▶ **INFORMATION GIVEN**:
====================

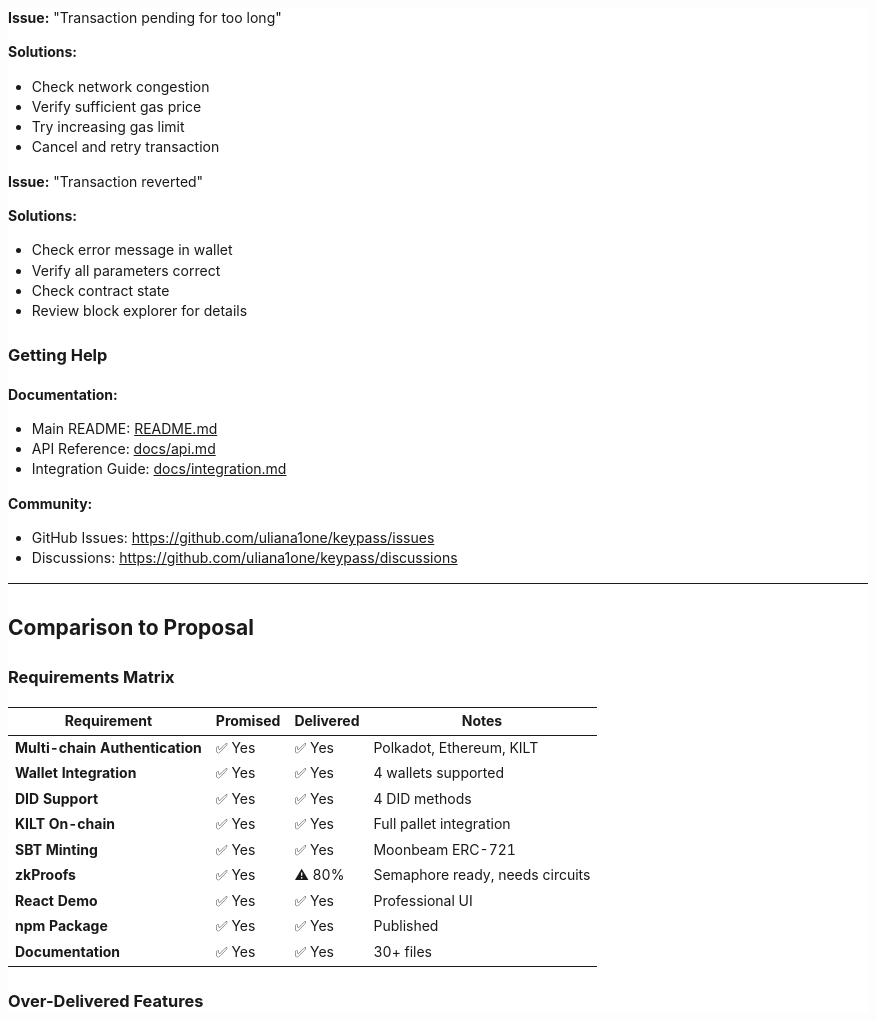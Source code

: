 **Issue:** "Transaction pending for too long"

**Solutions:**
- Check network congestion
- Verify sufficient gas price
- Try increasing gas limit
- Cancel and retry transaction

**Issue:** "Transaction reverted"

**Solutions:**
- Check error message in wallet
- Verify all parameters correct
- Check contract state
- Review block explorer for details

### Getting Help

**Documentation:**
- Main README: [README.md](README.md)
- API Reference: [docs/api.md](docs/api.md)
- Integration Guide: [docs/integration.md](docs/integration.md)

**Community:**
- GitHub Issues: https://github.com/uliana1one/keypass/issues
- Discussions: https://github.com/uliana1one/keypass/discussions

---

## Comparison to Proposal

### Requirements Matrix

| Requirement | Promised | Delivered | Notes |
|-------------|----------|-----------|-------|
| **Multi-chain Authentication** | ✅ Yes | ✅ Yes | Polkadot, Ethereum, KILT |
| **Wallet Integration** | ✅ Yes | ✅ Yes | 4 wallets supported |
| **DID Support** | ✅ Yes | ✅ Yes | 4 DID methods |
| **KILT On-chain** | ✅ Yes | ✅ Yes | Full pallet integration |
| **SBT Minting** | ✅ Yes | ✅ Yes | Moonbeam ERC-721 |
| **zkProofs** | ✅ Yes | ⚠️ 80% | Semaphore ready, needs circuits |
| **React Demo** | ✅ Yes | ✅ Yes | Professional UI |
| **npm Package** | ✅ Yes | ✅ Yes | Published |
| **Documentation** | ✅ Yes | ✅ Yes | 30+ files |

### Over-Delivered Features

====================

▶ **INSTRUCTIONS FOR THE TASK**:
Go through the records above and return each line in which the word "Check" occurs.

▶ **ANSWER SPACE**:
- Check network congestion
- Check error message in wallet
- Check contract state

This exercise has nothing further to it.